# DATA SUPPLIED:
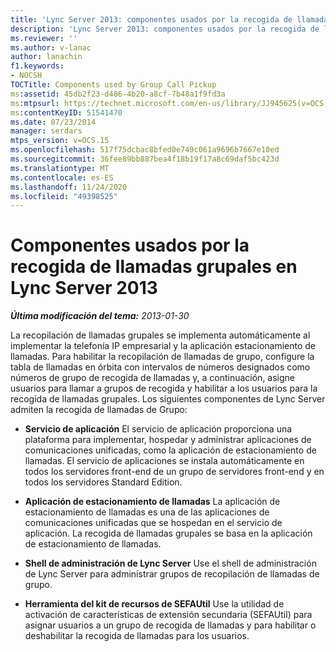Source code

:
 ```yaml
---
title: 'Lync Server 2013: componentes usados por la recogida de llamadas grupales'
description: 'Lync Server 2013: componentes usados por la recogida de llamadas grupales.'
ms.reviewer: ''
ms.author: v-lanac
author: lanachin
f1.keywords:
- NOCSH
TOCTitle: Components used by Group Call Pickup
ms:assetid: 45db2f23-d486-4b20-a8cf-7b48a1f9fd3a
ms:mtpsurl: https://technet.microsoft.com/en-us/library/JJ945625(v=OCS.15)
ms:contentKeyID: 51541470
ms.date: 07/23/2014
manager: serdars
mtps_version: v=OCS.15
ms.openlocfilehash: 517f75dcbac8bfed0e749c061a9696b7667e10ed
ms.sourcegitcommit: 36fee89bb887bea4f18b19f17a8c69daf5bc423d
ms.translationtype: MT
ms.contentlocale: es-ES
ms.lasthandoff: 11/24/2020
ms.locfileid: "49398525"
---
```

# <a name="components-used-by-group-call-pickup-in-lync-server-2013"></a>Componentes usados por la recogida de llamadas grupales en Lync Server 2013

<div data-xmlns="http://www.w3.org/1999/xhtml">

<div class="topic" data-xmlns="http://www.w3.org/1999/xhtml" data-msxsl="urn:schemas-microsoft-com:xslt" data-cs="https://msdn.microsoft.com/">

<div data-asp="https://msdn2.microsoft.com/asp">



</div>

<div id="mainSection">

<div id="mainBody">

<span> </span>

_**Última modificación del tema:** 2013-01-30_

La recopilación de llamadas grupales se implementa automáticamente al implementar la telefonía IP empresarial y la aplicación estacionamiento de llamadas. Para habilitar la recopilación de llamadas de grupo, configure la tabla de llamadas en órbita con intervalos de números designados como números de grupo de recogida de llamadas y, a continuación, asigne usuarios para llamar a grupos de recogida y habilitar a los usuarios para la recogida de llamadas grupales. Los siguientes componentes de Lync Server admiten la recogida de llamadas de Grupo:

  - **Servicio de aplicación**   El servicio de aplicación proporciona una plataforma para implementar, hospedar y administrar aplicaciones de comunicaciones unificadas, como la aplicación de estacionamiento de llamadas. El servicio de aplicaciones se instala automáticamente en todos los servidores front-end de un grupo de servidores front-end y en todos los servidores Standard Edition.

  - **Aplicación de estacionamiento de llamadas**   La aplicación de estacionamiento de llamadas es una de las aplicaciones de comunicaciones unificadas que se hospedan en el servicio de aplicación. La recogida de llamadas grupales se basa en la aplicación de estacionamiento de llamadas.

  - **Shell de administración de Lync Server**   Use el shell de administración de Lync Server para administrar grupos de recopilación de llamadas de grupo.

  - **Herramienta del kit de recursos de SEFAUtil**   Use la utilidad de activación de características de extensión secundaria (SEFAUtil) para asignar usuarios a un grupo de recogida de llamadas y para habilitar o deshabilitar la recogida de llamadas para los usuarios.

</div>

<span> </span>

</div>

</div>

</div>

# ACTION ITEM:
Print the material above verbatim except the pictures.

# RESULT OF THE TASK:
Source code

:
 ```yaml
---
title: 'Lync Server 2013: componentes usados por la recogida de llamadas grupales'
description: 'Lync Server 2013: componentes usados por la recogida de llamadas grupales.'
ms.reviewer: ''
ms.author: v-lanac
author: lanachin
f1.keywords:
- NOCSH
TOCTitle: Components used by Group Call Pickup
ms:assetid: 45db2f23-d486-4b20-a8cf-7b48a1f9fd3a
ms:mtpsurl: https://technet.microsoft.com/en-us/library/JJ945625(v=OCS.15)
ms:contentKeyID: 51541470
ms.date: 07/23/2014
manager: serdars
mtps_version: v=OCS.15
ms.openlocfilehash: 517f75dcbac8bfed0e749c061a9696b7667e10ed
ms.sourcegitcommit: 36fee89bb887bea4f18b19f17a8c69daf5bc423d
ms.translationtype: MT
ms.contentlocale: es-ES
ms.lasthandoff: 11/24/2020
ms.locfileid: "49398525"
---
```

# <a name="components-used-by-group-call-pickup-in-lync-server-2013"></a>Componentes usados por la recogida de llamadas grupales en Lync Server 2013

<div data-xmlns="http://www.w3.org/1999/xhtml">

<div class="topic" data-xmlns="http://www.w3.org/1999/xhtml" data-msxsl="urn:schemas-microsoft-com:xslt" data-cs="https://msdn.microsoft.com/">

<div data-asp="https://msdn2.microsoft.com/asp">



</div>

<div id="mainSection">

<div id="mainBody">

<span> </span>

_**Última modificación del tema:** 2013-01-30_

La recopilación de llamadas grupales se implementa automáticamente al implementar la telefonía IP empresarial y la aplicación estacionamiento de llamadas. Para habilitar la recopilación de llamadas de grupo, configure la tabla de llamadas en órbita con intervalos de números designados como números de grupo de recogida de llamadas y, a continuación, asigne usuarios para llamar a grupos de recogida y habilitar a los usuarios para la recogida de llamadas grupales. Los siguientes componentes de Lync Server admiten la recogida de llamadas de Grupo:

  - **Servicio de aplicación**   El servicio de aplicación proporciona una plataforma para implementar, hospedar y administrar aplicaciones de comunicaciones unificadas, como la aplicación de estacionamiento de llamadas. El servicio de aplicaciones se instala automáticamente en todos los servidores front-end de un grupo de servidores front-end y en todos los servidores Standard Edition.

  - **Aplicación de estacionamiento de llamadas**   La aplicación de estacionamiento de llamadas es una de las aplicaciones de comunicaciones unificadas que se hospedan en el servicio de aplicación. La recogida de llamadas grupales se basa en la aplicación de estacionamiento de llamadas.

  - **Shell de administración de Lync Server**   Use el shell de administración de Lync Server para administrar grupos de recopilación de llamadas de grupo.

  - **Herramienta del kit de recursos de SEFAUtil**   Use la utilidad de activación de características de extensión secundaria (SEFAUtil) para asignar usuarios a un grupo de recogida de llamadas y para habilitar o deshabilitar la recogida de llamadas para los usuarios.

</div>

<span> </span>

</div>

</div>

</div>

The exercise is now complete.